2024-02-23
Markus Demleitner
One of the more exciting promises of the Virtual Observatory was global
dataset discovery: You say “Give me all spectra of object X that there
are“, and the computer relates that request to all the services that
might have applicable data. Once the results come in, they are merged into some
uniformly browsable form.
In the early VO, there were a few applications that let you do this; I
fondly remember VODesktop. As the VO grew and diversified, however,
this became harder and harder, partly because there were more and more
services, partly because there were more protocols through which to
publish data. Thus, for all I can see, there is, at this point, no
software that can actually query all services plausibly serving, say,
images or spectra in the VO.
I have to say that writing such a thing is not for the faint-hearted,
either. I probably wouldn't have tackled it myself unless the pyVO
maintainers had made it an effective precondition for cleaning up the
pyVO Servicetype constraint.
But they did, and hence as a model I finally wrote some code to do
all-VO image searches using all of SIA1, SIA2, and obscore, i.e., the
two major versions of the Simple Image Access Protocol plus Obscore
tables published through TAP services. I actually have already
reported in Tucson on some preparatory work I did last
summer and named a few problems:
- There are too many services to query on a regular basis, but filtering
them would require them to declare their coverage; far too many still don't.

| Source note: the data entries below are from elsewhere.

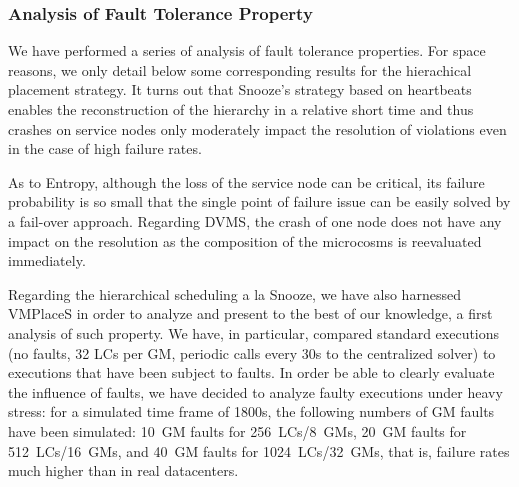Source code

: 

\subsubsection{Analysis of Fault Tolerance Property}
\label{subsubsec:node-crashes}
We have performed a series of analysis of fault tolerance
properties. For space reasons, we only detail below some corresponding
results for the hierachical placement strategy. It turns out that
Snooze's strategy based on heartbeats enables the reconstruction of
the hierarchy in a relative short time and thus crashes on service
nodes only moderately impact the resolution of violations even in the
case of high failure rates.

As to Entropy, although the loss of the service node can be critical,
its failure probability is so small that the single point of failure
issue can be easily solved by a fail-over approach.  Regarding DVMS,
the crash of one node does not have any impact on the resolution as
the composition of the microcosms is reevaluated immediately.



Regarding the hierarchical scheduling a la Snooze, we have also
harnessed VMPlaceS in order to analyze and present to the best of our
knowledge, a first analysis of such property.
We have, in particular, compared standard executions (no faults, 32
LCs per GM, periodic calls every 30s to the centralized solver) to
executions that have been subject to faults. In order be able to
clearly evaluate the influence of faults, we have decided to analyze
faulty executions under heavy stress: for a simulated time frame of
1800s, the following numbers of GM faults have been simulated: 10~GM
faults for 256~LCs/8~GMs, 20~GM faults for 512~LCs/16~GMs, and 40~GM
faults for 1024~LCs/32~GMs, that is, failure rates much higher than in
real datacenters.

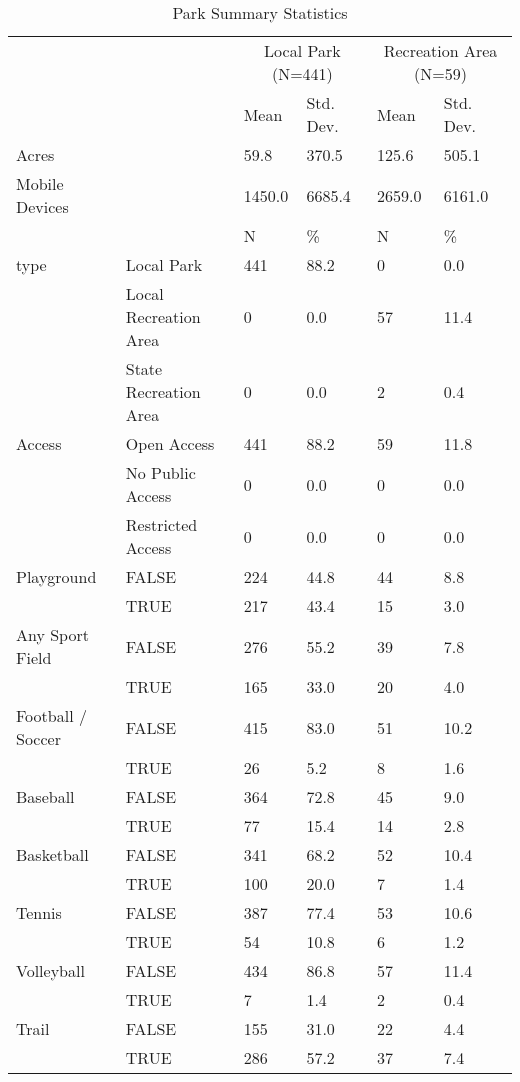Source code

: \documentclass[3p, authoryear]{elsarticle} %
\begin{document}
\begin{table}

\caption{\label{tab:park-attributes}Park Summary Statistics}
\centering
\begin{tabular}[t]{llllll}
\toprule
\multicolumn{2}{c}{ } & \multicolumn{2}{c}{Local Park (N=441)} & \multicolumn{2}{c}{Recreation Area (N=59)} \\
\cmidrule(l{3pt}r{3pt}){3-4} \cmidrule(l{3pt}r{3pt}){5-6}
  &    & Mean & Std. Dev. & Mean  & Std. Dev. \\
\midrule
Acres &  & 59.8 & 370.5 & 125.6 & 505.1\\
Mobile Devices &  & 1450.0 & 6685.4 & 2659.0 & 6161.0\\
\midrule
 &  & N & \% & N & \%\\
type & Local Park & 441 & 88.2 & 0 & 0.0\\
 & Local Recreation Area & 0 & 0.0 & 57 & 11.4\\
 & State Recreation Area & 0 & 0.0 & 2 & 0.4\\
Access & Open Access & 441 & 88.2 & 59 & 11.8\\
 & No Public Access & 0 & 0.0 & 0 & 0.0\\
 & Restricted Access & 0 & 0.0 & 0 & 0.0\\
Playground & FALSE & 224 & 44.8 & 44 & 8.8\\
 & TRUE & 217 & 43.4 & 15 & 3.0\\
Any Sport Field & FALSE & 276 & 55.2 & 39 & 7.8\\
 & TRUE & 165 & 33.0 & 20 & 4.0\\
Football / Soccer & FALSE & 415 & 83.0 & 51 & 10.2\\
 & TRUE & 26 & 5.2 & 8 & 1.6\\
Baseball & FALSE & 364 & 72.8 & 45 & 9.0\\
 & TRUE & 77 & 15.4 & 14 & 2.8\\
Basketball & FALSE & 341 & 68.2 & 52 & 10.4\\
 & TRUE & 100 & 20.0 & 7 & 1.4\\
Tennis & FALSE & 387 & 77.4 & 53 & 10.6\\
 & TRUE & 54 & 10.8 & 6 & 1.2\\
Volleyball & FALSE & 434 & 86.8 & 57 & 11.4\\
 & TRUE & 7 & 1.4 & 2 & 0.4\\
Trail & FALSE & 155 & 31.0 & 22 & 4.4\\
 & TRUE & 286 & 57.2 & 37 & 7.4\\
\bottomrule
\end{tabular}
\end{table}
\end{document}
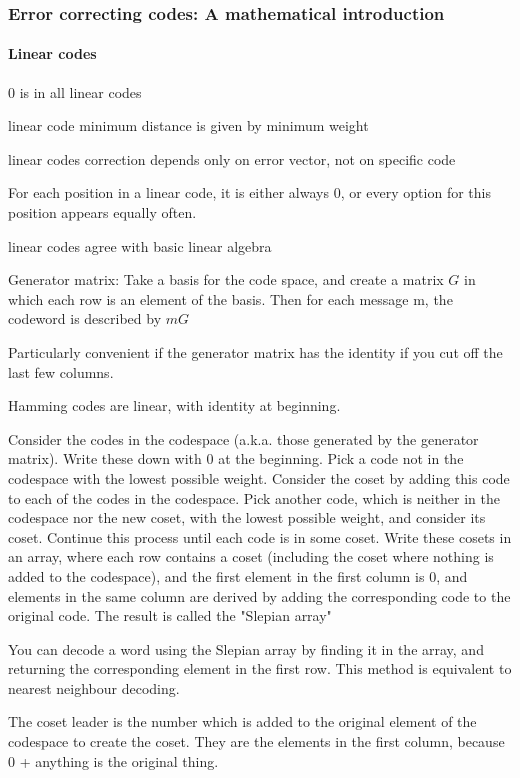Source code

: \documentclass{article}
\begin{document}
\subsubsection{Error correcting codes: A  mathematical introduction}

\paragraph{Linear codes}

0 is in all linear codes

linear code minimum distance is given by minimum weight

linear codes correction depends only on error vector, not on  specific code

For each position in a linear code, it is either always 0, or every option for this position appears equally often.

linear codes agree with basic linear algebra

Generator matrix: Take a basis for the code space, and create a matrix $G$ in which each row is an element of the basis. Then for each message m, the codeword is described by $m G$

Particularly convenient if the generator matrix has the identity if you cut off the last few columns.

Hamming codes are linear, with identity at beginning.

Consider the codes in the codespace (a.k.a. those generated by the generator matrix). Write these down with 0 at the beginning. Pick a code not in the codespace with the lowest possible weight. Consider the coset by adding this code to each of the codes in the codespace. Pick another code, which is neither in the codespace nor the new coset, with the lowest possible weight, and consider its coset. Continue this process until each code is in some coset. Write these cosets in an array, where each row contains a coset (including the coset where nothing is added to the codespace), and the first element in the first column is 0, and elements in the same column are derived by adding the corresponding code to the original code. The result is called the "Slepian array"

You can decode a word using the Slepian array by finding it in the array, and returning the corresponding element in the first row. This method is equivalent to nearest neighbour decoding.

The coset leader is the number which is added to the original element of the codespace to create the coset. They are the elements in the first column, because 0 + anything is the original thing.
\end{document}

- With the current way of registering obscore tables, there is no way to
know their coverage.
- One dataset may be availble through up to three protocols on a single
host.
- SIA1 does not even let you constrain time and spectrum.
Some of these problems I can work around, others I can try to fix. Read
on to find out how I fared so far.
The pyVO API
Currently, the development happens in pyVO PR #470. While it is
still a PR, let me point you to temporary pyVO docs on the proposed
pyvo.discover module – of course, all of this is for review and probably
not in the shape it will remain in.
With the recent release of pyVO 1.6, what is described here is
actually available in the release (or by checking out the main branch
of the repository).
To quote from there, the basic usage would be something like:
from pyvo import discover
from astropy import units as u
from astropy import time
datasets, log = discover.images_globally(
space=(339.49, 3.1, 0.1),
spectrum=650*u.nm,
time=(time.Time('1995-01-01'), time.Time('1995-12-31')))

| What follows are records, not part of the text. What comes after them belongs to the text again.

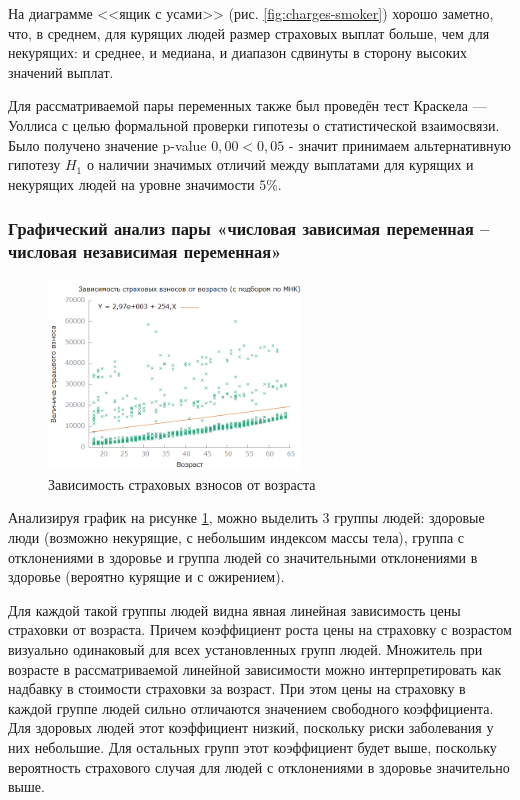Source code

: \documentclass[a4paper,12pt]{article}
\begin{document}
На диаграмме <<ящик с усами>> (рис. \ref{fig:charges-smoker}) хорошо заметно, что, в среднем, для курящих людей размер страховых выплат больше, чем для некурящих: и среднее, и медиана, и диапазон сдвинуты в сторону высоких значений выплат.

Для рассматриваемой пары переменных также был проведён тест Краскела — Уоллиса с целью формальной проверки гипотезы о статистической взаимосвязи. Было получено значение p-value $0,00 < 0,05$ - значит принимаем альтернативную гипотезу $H_1$ о наличии значимых отличий между выплатами для курящих и некурящих людей на уровне значимости $5\%$.

\subsubsection{Графический анализ пары «числовая зависимая переменная – числовая независимая переменная»}

\begin{figure}[H]
	\includegraphics[width=0.6\textwidth]{../[graphics]/age-price.png}
	\centering
	\caption{Зависимость страховых взносов от возраста}
	\label{fig:age-price}
\end{figure}

Анализируя график на рисунке \ref{fig:age-price}, можно выделить 3 группы людей: здоровые люди (возможно некурящие, с небольшим индексом массы тела), группа с отклонениями в здоровье и группа людей со значительными отклонениями в здоровье (вероятно курящие и с ожирением). 

Для каждой такой группы людей видна явная линейная зависимость цены страховки от возраста. Причем коэффициент роста цены на страховку с возрастом визуально одинаковый для всех установленных групп людей. Множитель при возрасте в рассматриваемой линейной зависимости можно интерпретировать как надбавку в стоимости страховки за возраст. При этом цены на страховку в каждой группе людей сильно отличаются значением свободного коэффициента. Для здоровых людей этот коэффициент низкий, поскольку риски заболевания у них небольшие. Для остальных групп этот коэффициент будет выше, поскольку вероятность страхового случая для людей с отклонениями в здоровье значительно выше. 
\end{document}
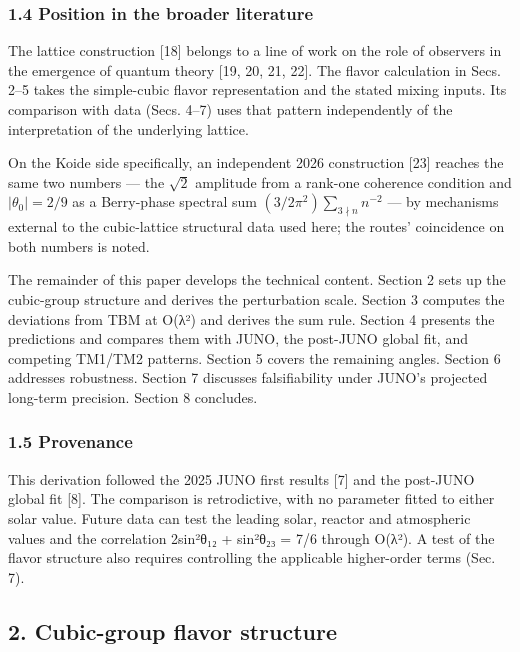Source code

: \documentclass[
]{article}
\begin{document}
\hypertarget{position-in-the-broader-literature}{%
\subsubsection{1.4 Position in the broader
literature}\label{position-in-the-broader-literature}}

The lattice construction {[}18{]} belongs to a line of work on the role
of observers in the emergence of quantum theory {[}19, 20, 21, 22{]}.
The flavor calculation in Secs. 2--5 takes the simple-cubic flavor
representation and the stated mixing inputs. Its comparison with data
(Secs. 4--7) uses that pattern independently of the interpretation of
the underlying lattice.

On the Koide side specifically, an independent 2026 construction
{[}23{]} reaches the same two numbers --- the \(\sqrt{2}\) amplitude
from a rank-one coherence condition and \(|\theta_0| = 2/9\) as a
Berry-phase spectral sum \((3/2\pi^2)\sum_{3\nmid n} n^{-2}\) --- by
mechanisms external to the cubic-lattice structural data used here; the
routes' coincidence on both numbers is noted.

The remainder of this paper develops the technical content. Section 2
sets up the cubic-group structure and derives the perturbation scale.
Section 3 computes the deviations from TBM at O(λ²) and derives the sum
rule. Section 4 presents the predictions and compares them with JUNO,
the post-JUNO global fit, and competing TM1/TM2 patterns. Section 5
covers the remaining angles. Section 6 addresses robustness. Section 7
discusses falsifiability under JUNO's projected long-term precision.
Section 8 concludes.

\hypertarget{provenance}{%
\subsubsection{1.5 Provenance}\label{provenance}}

This derivation followed the 2025 JUNO first results {[}7{]} and the
post-JUNO global fit {[}8{]}. The comparison is retrodictive, with no
parameter fitted to either solar value. Future data can test the leading
solar, reactor and atmospheric values and the correlation 2sin²θ₁₂ +
sin²θ₂₃ = 7/6 through O(λ²). A test of the flavor structure also
requires controlling the applicable higher-order terms (Sec. 7).

\hypertarget{cubic-group-flavor-structure}{%
\subsection{2. Cubic-group flavor
structure}\label{cubic-group-flavor-structure}}
\end{document}
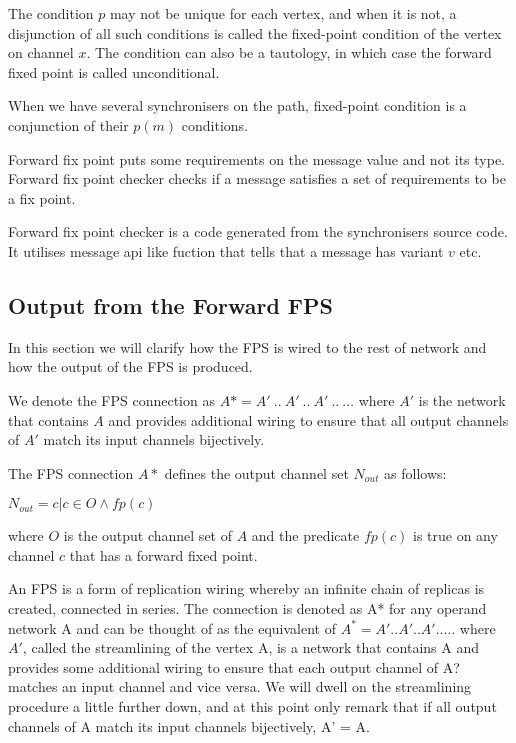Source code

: The condition $p$ may not be unique for each vertex, and when it is not, a disjunction of all such conditions is called the fixed-point condition of the vertex on channel $x$. The condition can also be a tautology, in which case the forward fixed point is called unconditional.


When we have several synchronisers on the path, fixed-point condition is a conjunction of their $p(m)$ conditions.




Forward fix point puts some requirements on the message value and not its type.
Forward fix point checker checks if a message satisfies a set of requirements to be a fix point.

Forward fix point checker is a code generated from the synchronisers source code. It utilises message api like fuction that tells that a message has variant $v$ etc.



    \subsection{Output from the Forward FPS}
In this section we will clarify how the FPS is wired to the rest of network and how the output of the FPS is produced.

We denote the FPS connection as $A* = A' \: .. \: A' \: .. \: A' \: .. \: \dots$ where $A'$ is the network that contains $A$ and provides additional wiring to ensure that all output channels of $A'$ match its input channels bijectively.

The FPS connection $A*$ defines the output channel set $N_{out}$ as follows:

$N_{out} = { c | c \in O \land fp(c) }$

where $O$ is the output channel set of $A$ and the predicate $fp(c)$ is true on any channel $c$ that has a forward fixed point.


An FPS is a form of replication wiring whereby an infinite chain of replicas is created, connected
in series. The connection is denoted as A* for any operand network A and can be thought of as the equivalent of
$A^* = A'..A'..A'.. \dots$
where $A'$, called the streamlining of the vertex A, is a network that contains A and provides some additional wiring to ensure that each output channel of A? matches an input channel and vice versa. We will dwell on the streamlining procedure a little further down, and at this point only remark that if all output channels of A match its input channels bijectively, A' = A.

At this point, only a cone is supported as a space constraint, and only
a single point in spectrum. It would certainly be desirable to be more
flexible with the space constraint, but given the capabilities of the
various protocols, that is hard to do. Actually, even with the plain
cone Obscore (i.e., ironically, the most powerful of the discovery
protocols covered here) currently results in an implementation that
makes me unhappy: ugly, slow, and wrong. This is requires a longer
discussion; see Appendix: Optionality Considered Harmful.
datasets at this point is a list of, conceputally, Obscore records.

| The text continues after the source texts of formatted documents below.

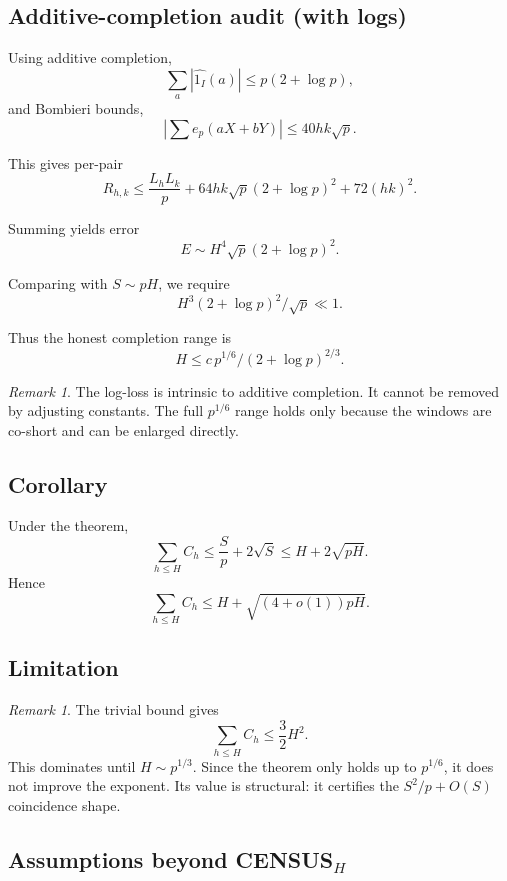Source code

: \documentclass[11pt]{article}
\theoremstyle{remark}
\newtheorem{remark}[theorem]{Remark}
\begin{document}
\subsection*{Additive-completion audit (with logs)}

Using additive completion,
\[
\sum_a |\widehat{1_I}(a)| \le p(2+\log p),
\]
and Bombieri bounds,
\[
|\sum e_p(aX+bY)| \le 40 hk \sqrt p.
\]

This gives per-pair
\[
R_{h,k}
\le \frac{L_h L_k}{p}
+ 64 hk \sqrt p (2+\log p)^2
+ 72 (hk)^2.
\]

Summing yields error
\[
E \sim H^4 \sqrt p (2+\log p)^2.
\]

Comparing with $S \sim pH$, we require
\[
H^3 (2+\log p)^2 / \sqrt p \ll 1.
\]

Thus the honest completion range is
\[
\boxed{
H \le c \, p^{1/6} / (2+\log p)^{2/3}.
}
\]

\begin{remark}
The log-loss is intrinsic to additive completion.
It cannot be removed by adjusting constants.
The full $p^{1/6}$ range holds only because
the windows are co-short and can be enlarged directly.
\end{remark}

\subsection*{Corollary}

\begin{corollary}
Under the theorem,
\[
\sum_{h \le H} C_h
\le \frac{S}{p} + 2\sqrt{S}
\le H + 2 \sqrt{pH}.
\]
Hence
\[
\sum_{h \le H} C_h
\le H + \sqrt{(4+o(1)) pH}.
\]
\end{corollary}

\subsection*{Limitation}

\begin{remark}
The trivial bound gives
\[
\sum_{h\le H} C_h \le \frac{3}{2} H^2.
\]
This dominates until $H \sim p^{1/3}$.
Since the theorem only holds up to $p^{1/6}$,
it does not improve the exponent.
Its value is structural: it certifies the
$S^2/p + O(S)$ coincidence shape.
\end{remark}

\subsection*{Assumptions beyond CENSUS$_H$}
\end{document}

Technically, the list contains
instances of a custom class ImageFound, which have
attributes named after the Obscore columns. In case you have doubts
about the Semantics of any column, the Obscore specification is there
to help. And yes, you can argue we should create a single astropy table
from that list. You are probably right.
PyVO adds an extra column over the mandatory obscore set,
origin_service. This contains the IVOA identifier (IVOID) of the service at
which the dataset was found. You have probably seen IVOIDs before: they
are URIs with a scheme of ivo:. What you may not know: these things
actually resolve, specifically to registry resource records. You can do
this resolution in a web browser: Just prepend https://dc.g-vo.org/I/
to an IVOID and paste the result into the address bar. For instance, my
Obscore table has the IVOID
ivo://org.gavo.dc/__system__/obscore/obscore; the link below the
IVOID leads you to an information page, which happens to be the
resource's Registry record formatted with a bit of XSLT. A somewhat
more readable but less informative rendering is available when you
prepend https://dc.g-vo.org/LP/ (“landing page”).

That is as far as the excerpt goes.